In triangle ABC, AC = 15.83 cm. In triangle PQR, PR = 16.97 cm. In triangle MNO, MO = 16 cm.
In triangle ABC, with angle ABC = 90 degrees and angle BAC = 50 degrees, AB = 10 cm and AC = x.
To find the value of x, we can use the trigonometric function cosine.
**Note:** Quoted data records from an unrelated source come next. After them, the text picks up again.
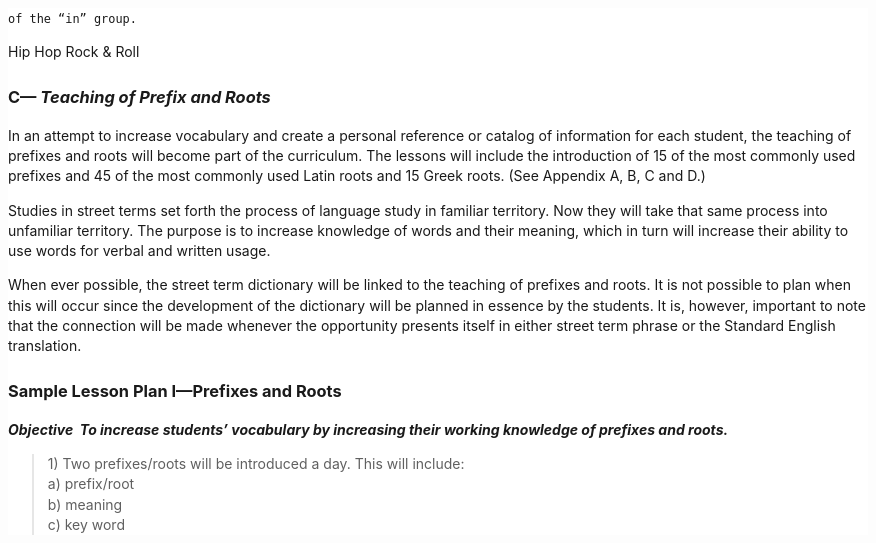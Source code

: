     of the “in” group.
   </td>
  </tr>
  <tr>
   <td>
    Hip Hop
   </td>
   <td>
    Rock &amp; Roll
   </td>
  </tr>
 </table>
 <h3>
  C—
  <i>
   Teaching of Prefix and Roots
  </i>
 </h3>
 In an attempt to increase vocabulary and create a personal reference or catalog of information for each student, the teaching of prefixes and roots will become part of the curriculum. The lessons will include the introduction of 15 of the most commonly used prefixes and 45 of the most commonly used Latin roots and 15 Greek roots. (See Appendix A, B, C and D.)
 <p>
  Studies in street terms set forth the process of language study in familiar territory. Now they will take that same process into unfamiliar territory. The purpose is to increase knowledge of words and their meaning, which in turn will increase their ability to use words for verbal and written usage.
 </p>
 <p>
  When ever possible, the street term dictionary will be linked to the teaching of prefixes and roots. It is not possible to plan when this will occur since the development of the dictionary will be planned in essence by the students. It is, however, important to note that the connection will be made whenever the opportunity presents itself in either street term phrase or the Standard English translation.
 </p>
<h3>
  Sample Lesson Plan I—Prefixes and Roots
 </h3>
 <p>
  <b>
   <i>
    Objective  To increase students’ vocabulary by increasing their working knowledge of prefixes and roots.
   </i>
  </b>
  <br/>
 </p>
 <blockquote>
  <dl>
   <dt>
    1) Two prefixes/roots will be introduced a day. This will include:
    <dt>
     <span class="indent">
     </span>
     a) prefix/root
     <dt>
      <span class="indent">
      </span>
      b) meaning
      <dt>
       <span class="indent">
       </span>
       c) key word
       <dt>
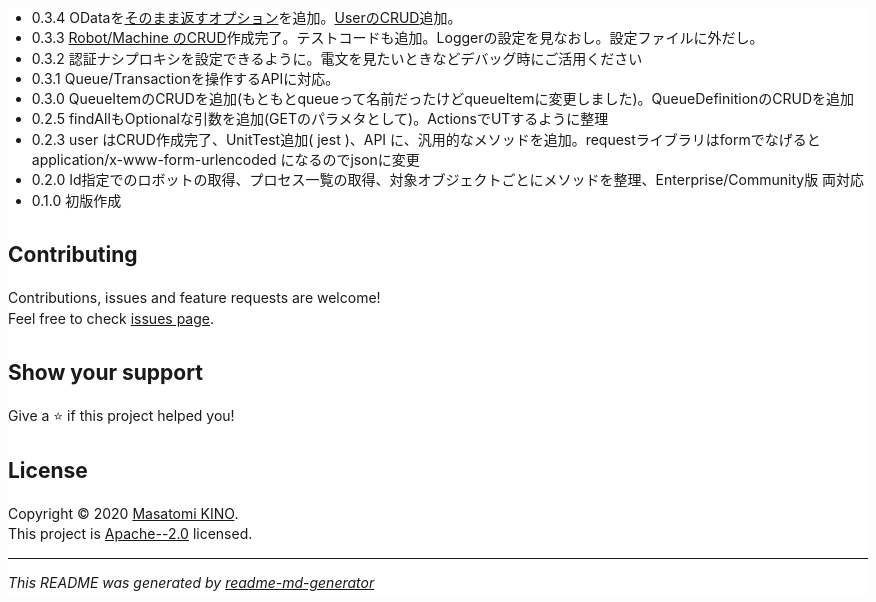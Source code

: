 - 0.3.4 ODataを[そのまま返すオプション](https://github.com/masatomix/uipath-orchestrator-api-node/blob/develop/src/index.ts)を追加。[UserのCRUD](https://github.com/masatomix/uipath-orchestrator-api-node/tree/develop/src/samples/user)追加。
- 0.3.3 [Robot/Machine のCRUD](https://github.com/masatomix/uipath-orchestrator-api-node/tree/develop/src/samples/machine_robot)作成完了。テストコードも追加。Loggerの設定を見なおし。設定ファイルに外だし。
- 0.3.2 認証ナシプロキシを設定できるように。電文を見たいときなどデバッグ時にご活用ください
- 0.3.1 Queue/Transactionを操作するAPIに対応。
- 0.3.0 QueueItemのCRUDを追加(もともとqueueって名前だったけどqueueItemに変更しました)。QueueDefinitionのCRUDを追加
- 0.2.5 findAllもOptionalな引数を追加(GETのパラメタとして)。ActionsでUTするように整理
- 0.2.3 user はCRUD作成完了、UnitTest追加( jest )、API に、汎用的なメソッドを追加。requestライブラリはformでなげると application/x-www-form-urlencoded になるのでjsonに変更
- 0.2.0 Id指定でのロボットの取得、プロセス一覧の取得、対象オブジェクトごとにメソッドを整理、Enterprise/Community版 両対応
- 0.1.0 初版作成



## Contributing

Contributions, issues and feature requests are welcome!<br />Feel free to check [issues page](https://github.com/masatomix/uipath-orchestrator-api-node/issues).

## Show your support

Give a ⭐️ if this project helped you!

## License

Copyright © 2020 [Masatomi KINO](https://github.com/masatomix).<br />
This project is [Apache--2.0](https://github.com/masatomix/uipath-orchestrator-api-node/blob/master/LICENSE) licensed.

***
_This README was generated by [readme-md-generator](https://github.com/kefranabg/readme-md-generator)_
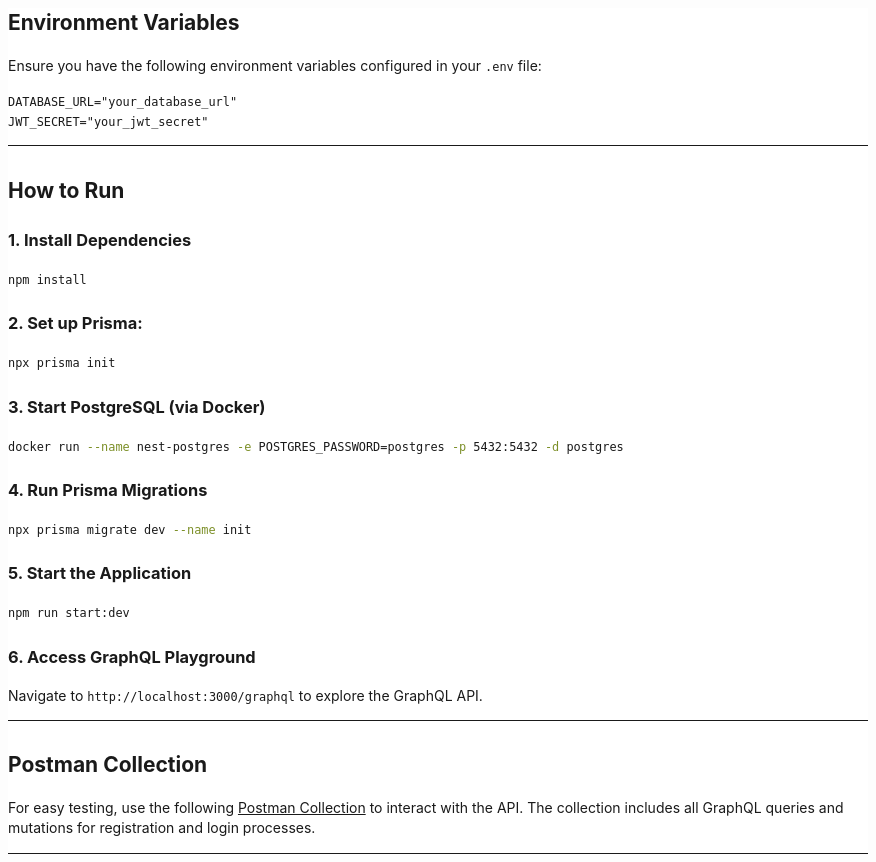 
## Environment Variables

Ensure you have the following environment variables configured in your `.env` file:

```env
DATABASE_URL="your_database_url"
JWT_SECRET="your_jwt_secret"
```

---

## How to Run

### 1. Install Dependencies

```bash
npm install
```

### 2. Set up Prisma:

```bash
npx prisma init
```

### 3. Start PostgreSQL (via Docker)

```bash
docker run --name nest-postgres -e POSTGRES_PASSWORD=postgres -p 5432:5432 -d postgres
```

### 4. Run Prisma Migrations

```bash
npx prisma migrate dev --name init
```

### 5. Start the Application

```bash
npm run start:dev
```

### 6. Access GraphQL Playground

Navigate to `http://localhost:3000/graphql` to explore the GraphQL API.

---

## Postman Collection

For easy testing, use the following [Postman Collection](https://documenter.getpostman.com/view/30896875/2sAXqnfQUP) to interact with the API. The collection includes all GraphQL queries and mutations for registration and login processes.

---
Since the cosine of an angle is equal to the adjacent side divided by the hypotenuse, we have cos(50 degrees) = AB/AC.
Rearranging the equation, we get AC = AB/cos(50 degrees).
Plugging in the values, AC = 10 cm / cos(50 degrees) = 15.83 cm.
In triangle PQR, with angle PQR = 90 degrees and angle QRP = 45 degrees, PQ = 12 cm and PR = x.
To find the value of x, we can again use the cosine function.
This time, we need to use the angle QRP, so cos(45 degrees) = PQ/PR.
Rearranging the equation, we get PR = PQ/cos(45 degrees).
Plugging in the values, PR = 12 cm / cos(45 degrees) = 16.97 cm.
In triangle MNO, with angle MNO = 90 degrees and angle NOM = 60 degrees, MN = 8 cm and MO = x.
To find the value of x, we can use the cosine function.
This time, we need to use the angle NOM, so cos(60 degrees) = MN/MO.
Rearranging the equation, we get MO = MN/cos(60 degrees).
Plugging in the values, MO = 8 cm / cos(60 degrees) = 16 cm.
The probable question may be:
Find the value of x for each question
1. In triangle ABC , angle ABC= 90 degree, angle BAC=50 degree AB= 10cm , AC=x.
2. In triangle PQR , angle PQR= 90 degree, angle QRP=45 degree, PQ= 12cm , PR=x.
3. In triangle MNO , angle MNO= 90 degree, angle NOM=60 degree, MN= 8cm , MO=x.